Stefano Filippi
nostro inviato a Alessandria
La Val Susa fa scuola, la protesta si estende. Beppe Grillo, che scalda l'ugola per la kermesse di domani pomeriggio a Torino, proclama «Io sono un valsusino» perché «è il grido della gente che si sta ribellando». È già pronta, la nuova ribellione. Cova sempre in Piemonte, a un centinaio di chilometri da Venaus e Bussoleno. Scoppierà in provincia di Alessandria, presso Novi Ligure, dove sbucherà un nuovo faraonico tunnel per l'alta velocità ferroviaria, un traforo di 27 chilometri che collegherà direttamente Genova con la pianura padana. Se la Tav in Val Susa fa parte dell'ormai famoso Corridoio europeo 5 Lisbona-Kiev, quello della Valle Scrivia è parte integrante di un'altra direttrice, la 24 tra Genova e Rotterdam. Raccordo fondamentale, indispensabile per dare sbocchi ai traffici crescenti del porto genovese.

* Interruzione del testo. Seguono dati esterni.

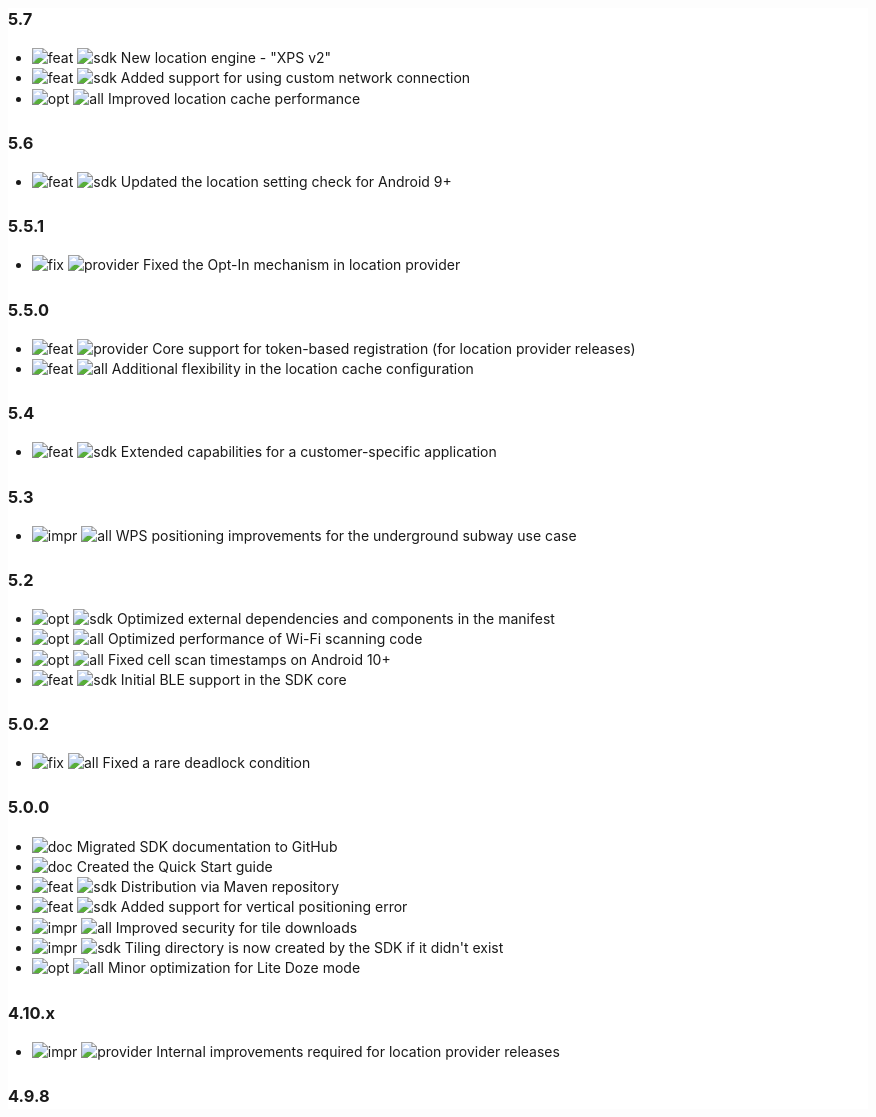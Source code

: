 ### 5.7

* ![feat] ![sdk] New location engine - "XPS v2"
* ![feat] ![sdk] Added support for using custom network connection
* ![opt] ![all] Improved location cache performance

### 5.6

* ![feat] ![sdk] Updated the location setting check for Android 9+

### 5.5.1

* ![fix] ![provider] Fixed the Opt-In mechanism in location provider

### 5.5.0

* ![feat] ![provider] Core support for token-based registration (for location provider releases)
* ![feat] ![all] Additional flexibility in the location cache configuration

### 5.4

* ![feat] ![sdk] Extended capabilities for a customer-specific application

### 5.3

* ![impr] ![all] WPS positioning improvements for the underground subway use case

### 5.2

* ![opt] ![sdk] Optimized external dependencies and components in the manifest
* ![opt] ![all] Optimized performance of Wi-Fi scanning code
* ![opt] ![all] Fixed cell scan timestamps on Android 10+
* ![feat] ![sdk] Initial BLE support in the SDK core

### 5.0.2

* ![fix] ![all] Fixed a rare deadlock condition

### 5.0.0

* ![doc] Migrated SDK documentation to GitHub
* ![doc] Created the Quick Start guide
* ![feat] ![sdk] Distribution via Maven repository
* ![feat] ![sdk] Added support for vertical positioning error
* ![impr] ![all] Improved security for tile downloads
* ![impr] ![sdk] Tiling directory is now created by the SDK if it didn't exist
* ![opt] ![all] Minor optimization for Lite Doze mode

### 4.10.x

* ![impr] ![provider] Internal improvements required for location provider releases

### 4.9.8


[sdk]: https://img.shields.io/badge/sdk-blue
[provider]: https://img.shields.io/badge/provider-purple
[doc]: https://img.shields.io/badge/documentation-grey
[all]: https://img.shields.io/badge/provider-purple?style=flat&label=sdk&labelColor=blue
[feat]: https://img.shields.io/badge/feature-cyan
[impr]: https://img.shields.io/badge/improvement-brightgreen
[opt]: https://img.shields.io/badge/optimization-yellow
[fix]: https://img.shields.io/badge/bugfix-orange
[depr]: https://img.shields.io/badge/deprecated-red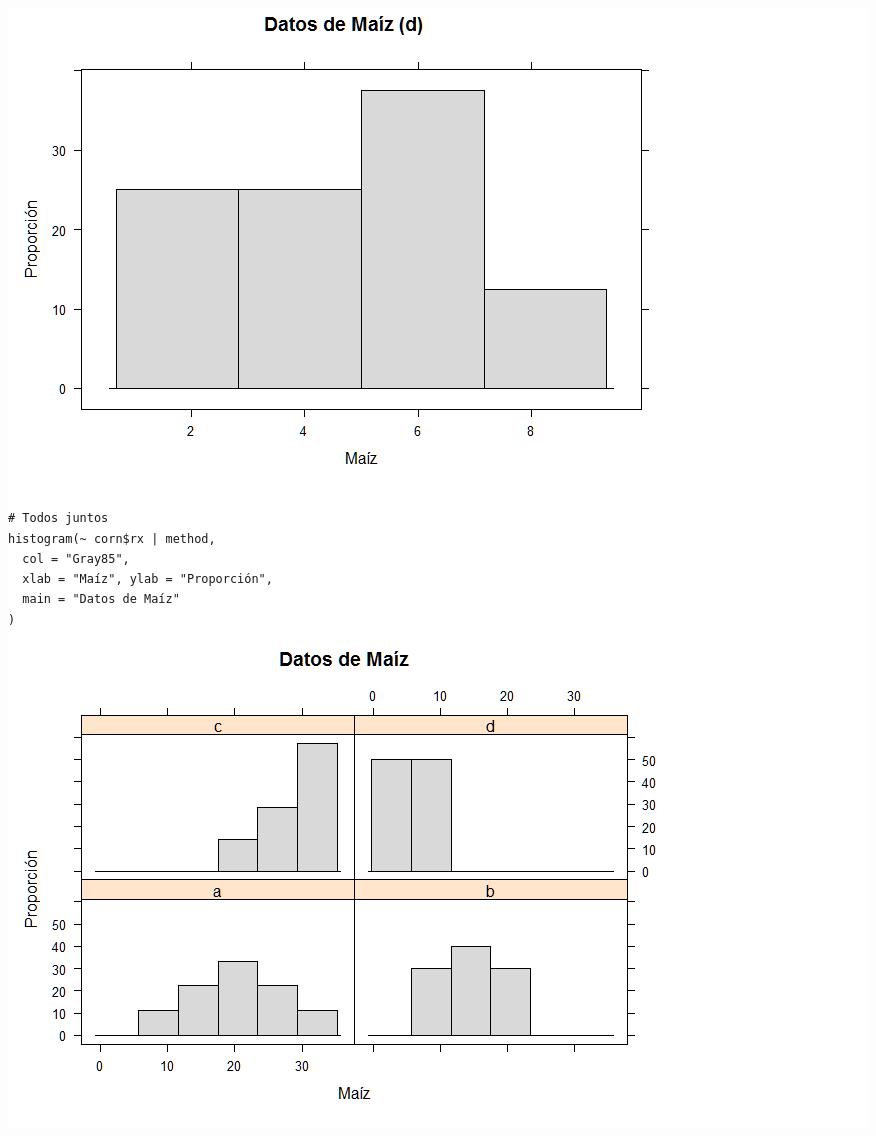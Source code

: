 ![](M2_files/figure-markdown_strict/unnamed-chunk-16-1.png)

    # Todos juntos
    histogram(~ corn$rx | method,
      col = "Gray85",
      xlab = "Maíz", ylab = "Proporción",
      main = "Datos de Maíz"
    )

![](M2_files/figure-markdown_strict/unnamed-chunk-17-1.png)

Così, tra l'Appennino e le nebbie di Alessandria si sta preparando una riedizione delle proteste della Val Susa. Il copione è molto simile: lunghe discussioni preliminari, sinistra riformista e centrodestra a favore del collegamento, Rifondazione Verdi e Comunisti italiani contrari, gruppi locali no-Tav che si formano in modo più o meno spontaneo, manifestazioni che nei prossimi mesi andranno in crescendo. Il comitato no-Tav di Alessandria si è ufficialmente costituito martedì e ieri ha dato un assaggio delle sue potenzialità obbligando a sospendere per due volte la seduta del consiglio provinciale (maggioranza di sinistra) che ha approvato il progetto definitivo della grande opera.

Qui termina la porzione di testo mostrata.